President Trump announced that the United States would withdraw from the Iran nuclear deal.
President Trump announced Tuesday that he would withdraw the United States from the Iran nuclear deal, in what is likely the most consequential national security decision of his administration thus far.
The United States will reimpose the sanctions it imposed on Iran before the deal, and it is considering additional penalties. The move indicated that Mr. Trump, emboldened in his second year in office, is reshaping foreign policy to reflect the “America First” doctrine that he advocated during his 2016 presidential campaign, and it emphasized that trans-Atlantic relations are in trouble.
Iran’s hard-line authorities denounced the administration’s withdrawal with nationwide rallies at which American flags were burned.
Three Americans who had been held in North Korea returned to the United States.
The release followed Secretary of State Mike Pompeo’s visit to North Korea. There, he extended an olive branch: “All the opportunities your people so richly deserve” in exchange for the end of North Korea’s nuclear weapons program.

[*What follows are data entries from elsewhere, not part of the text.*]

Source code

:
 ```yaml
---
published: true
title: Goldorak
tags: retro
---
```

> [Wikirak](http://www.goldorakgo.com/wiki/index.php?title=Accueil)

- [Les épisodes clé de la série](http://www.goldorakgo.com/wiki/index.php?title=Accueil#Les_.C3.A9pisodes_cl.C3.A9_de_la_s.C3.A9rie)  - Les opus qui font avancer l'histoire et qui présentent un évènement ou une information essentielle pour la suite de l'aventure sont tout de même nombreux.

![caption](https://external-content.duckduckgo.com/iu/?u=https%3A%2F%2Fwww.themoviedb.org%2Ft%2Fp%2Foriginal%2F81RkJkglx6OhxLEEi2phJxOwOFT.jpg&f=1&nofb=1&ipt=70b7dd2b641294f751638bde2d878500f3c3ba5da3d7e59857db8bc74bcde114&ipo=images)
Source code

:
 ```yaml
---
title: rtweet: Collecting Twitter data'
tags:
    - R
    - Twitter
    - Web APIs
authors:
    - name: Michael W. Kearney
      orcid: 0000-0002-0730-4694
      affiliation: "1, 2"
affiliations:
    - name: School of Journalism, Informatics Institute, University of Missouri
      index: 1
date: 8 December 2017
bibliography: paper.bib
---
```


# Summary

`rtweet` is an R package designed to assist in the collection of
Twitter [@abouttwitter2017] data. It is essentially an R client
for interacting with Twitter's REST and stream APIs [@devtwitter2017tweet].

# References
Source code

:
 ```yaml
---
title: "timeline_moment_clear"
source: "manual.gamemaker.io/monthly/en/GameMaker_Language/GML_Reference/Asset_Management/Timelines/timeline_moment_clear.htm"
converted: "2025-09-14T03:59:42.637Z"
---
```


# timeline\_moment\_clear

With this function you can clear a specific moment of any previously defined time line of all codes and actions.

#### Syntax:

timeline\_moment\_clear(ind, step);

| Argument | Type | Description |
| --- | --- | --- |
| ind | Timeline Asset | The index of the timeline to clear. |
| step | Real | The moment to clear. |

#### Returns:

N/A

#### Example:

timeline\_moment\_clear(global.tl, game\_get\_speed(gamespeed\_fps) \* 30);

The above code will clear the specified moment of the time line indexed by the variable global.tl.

More was revealed about Michael Cohen, the president’s longtime lawyer, and his business dealings.
Michael D. Cohen, Mr. Trump’s longtime personal lawyer and fixer, faced a series of revelations about his business dealings, which overlapped with the work he did for the president.
The shell company he used to pay hush money to Stephanie Clifford, the pornographic film actress widely known by her stage name, Stormy Daniels, is said to have also received payments totaling more than $1 million from several corporations with business before the Trump administration and from an American company linked to a Russian oligarch.
The new reports detailed how Mr. Cohen, left out of the White House despite his aspirations to join the administration, became seen as someone who could help others gain access to the president. Randall L. Stephenson, AT&T’s chief executive, came forward Friday to say that the company had made a “big mistake” in hiring Mr. Cohen to advise on the company’s deal to buy Time Warner.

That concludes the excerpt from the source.